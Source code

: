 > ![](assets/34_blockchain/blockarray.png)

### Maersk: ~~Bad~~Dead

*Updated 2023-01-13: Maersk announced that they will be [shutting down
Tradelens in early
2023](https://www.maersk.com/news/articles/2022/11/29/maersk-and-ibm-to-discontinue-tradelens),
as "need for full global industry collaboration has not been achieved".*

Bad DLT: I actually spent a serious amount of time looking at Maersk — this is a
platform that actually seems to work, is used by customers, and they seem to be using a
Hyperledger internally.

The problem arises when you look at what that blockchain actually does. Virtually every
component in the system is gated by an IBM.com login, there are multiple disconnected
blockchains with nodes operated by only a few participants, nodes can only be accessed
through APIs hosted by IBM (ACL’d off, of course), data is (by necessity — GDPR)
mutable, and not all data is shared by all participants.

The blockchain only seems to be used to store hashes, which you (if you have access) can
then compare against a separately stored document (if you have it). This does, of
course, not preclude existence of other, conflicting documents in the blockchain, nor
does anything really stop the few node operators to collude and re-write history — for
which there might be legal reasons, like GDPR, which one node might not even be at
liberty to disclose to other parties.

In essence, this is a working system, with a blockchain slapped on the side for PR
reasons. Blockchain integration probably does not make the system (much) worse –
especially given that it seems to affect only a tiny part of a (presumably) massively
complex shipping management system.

* * *

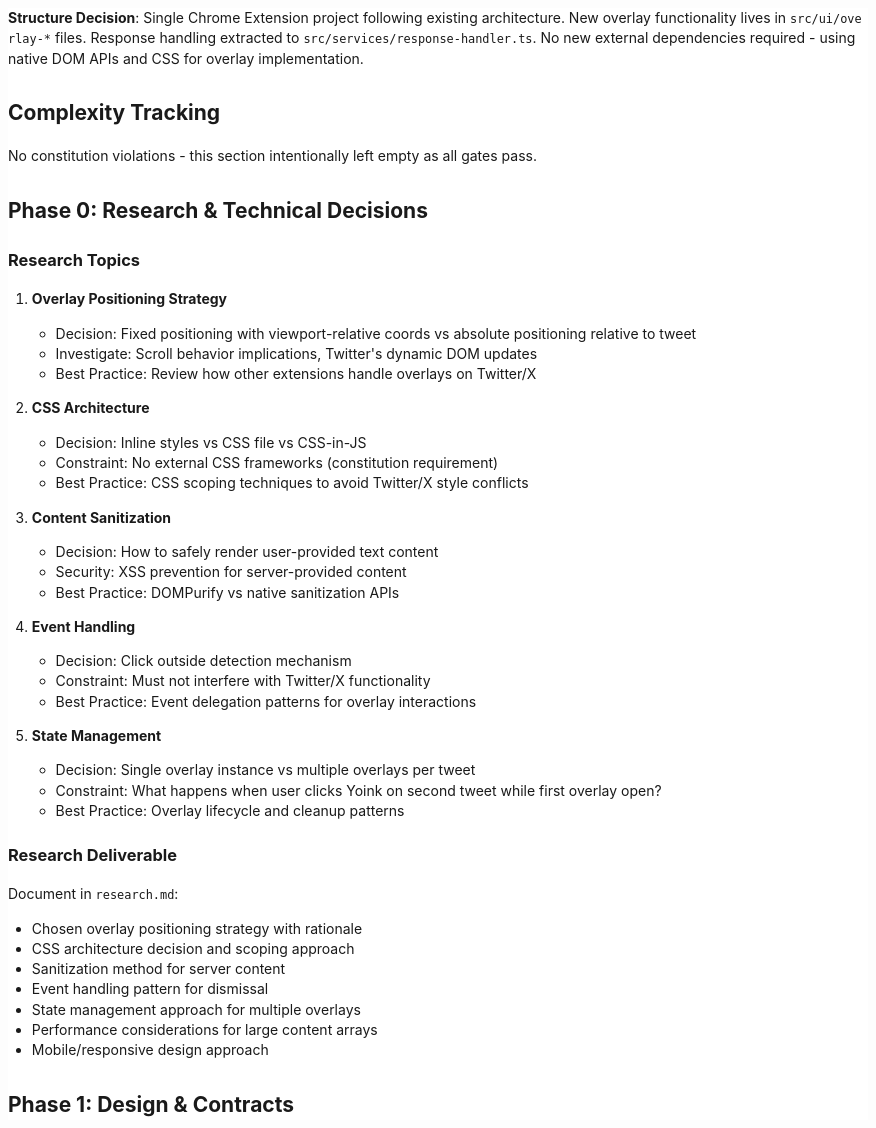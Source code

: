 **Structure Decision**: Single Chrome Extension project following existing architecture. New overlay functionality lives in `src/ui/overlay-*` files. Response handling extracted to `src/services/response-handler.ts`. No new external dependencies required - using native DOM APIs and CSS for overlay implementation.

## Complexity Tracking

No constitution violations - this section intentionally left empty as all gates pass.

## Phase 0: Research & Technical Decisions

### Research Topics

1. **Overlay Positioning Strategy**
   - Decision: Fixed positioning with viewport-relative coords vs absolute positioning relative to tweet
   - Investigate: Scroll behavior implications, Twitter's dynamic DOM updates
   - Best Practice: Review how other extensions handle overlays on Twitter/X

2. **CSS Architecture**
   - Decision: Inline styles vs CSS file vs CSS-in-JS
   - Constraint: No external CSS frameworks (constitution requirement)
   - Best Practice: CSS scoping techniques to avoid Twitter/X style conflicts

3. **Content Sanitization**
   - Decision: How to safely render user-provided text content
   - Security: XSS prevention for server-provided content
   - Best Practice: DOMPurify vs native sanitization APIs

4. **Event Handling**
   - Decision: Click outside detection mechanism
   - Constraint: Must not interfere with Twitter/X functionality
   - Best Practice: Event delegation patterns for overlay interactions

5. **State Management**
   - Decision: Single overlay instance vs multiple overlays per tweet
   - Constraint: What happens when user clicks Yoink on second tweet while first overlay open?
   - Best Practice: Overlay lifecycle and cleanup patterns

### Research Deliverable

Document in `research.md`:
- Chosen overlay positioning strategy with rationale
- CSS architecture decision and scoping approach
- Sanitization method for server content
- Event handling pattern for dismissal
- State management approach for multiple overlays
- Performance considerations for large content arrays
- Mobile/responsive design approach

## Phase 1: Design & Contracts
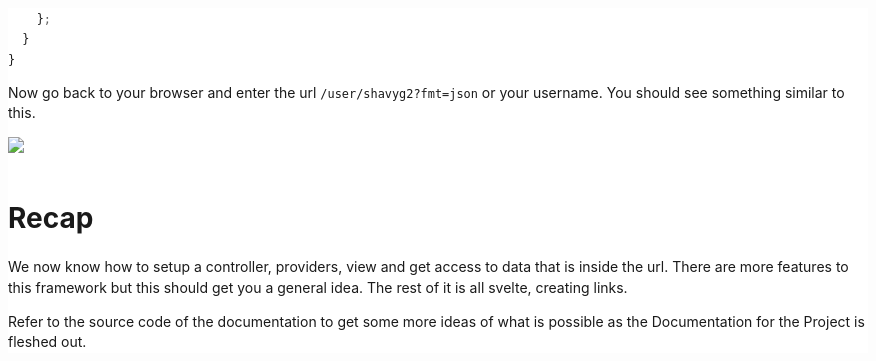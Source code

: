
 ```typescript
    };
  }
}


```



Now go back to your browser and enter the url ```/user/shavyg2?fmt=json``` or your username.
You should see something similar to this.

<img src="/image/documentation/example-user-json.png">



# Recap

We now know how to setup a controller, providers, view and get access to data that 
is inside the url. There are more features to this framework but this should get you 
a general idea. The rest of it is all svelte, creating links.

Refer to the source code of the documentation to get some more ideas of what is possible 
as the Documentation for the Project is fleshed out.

ABOUT THIS EXERCISE:
Copy out each line of the data above, exactly, if it lies between the line holding "for full global" and the line holding "component in the", inclusive; copy no other line.

OUTPUT FOR THIS EXERCISE:
as "need for full global industry collaboration has not been achieved".*

Bad DLT: I actually spent a serious amount of time looking at Maersk — this is a
platform that actually seems to work, is used by customers, and they seem to be using a
Hyperledger internally.

The problem arises when you look at what that blockchain actually does. Virtually every
component in the system is gated by an IBM.com login, there are multiple disconnected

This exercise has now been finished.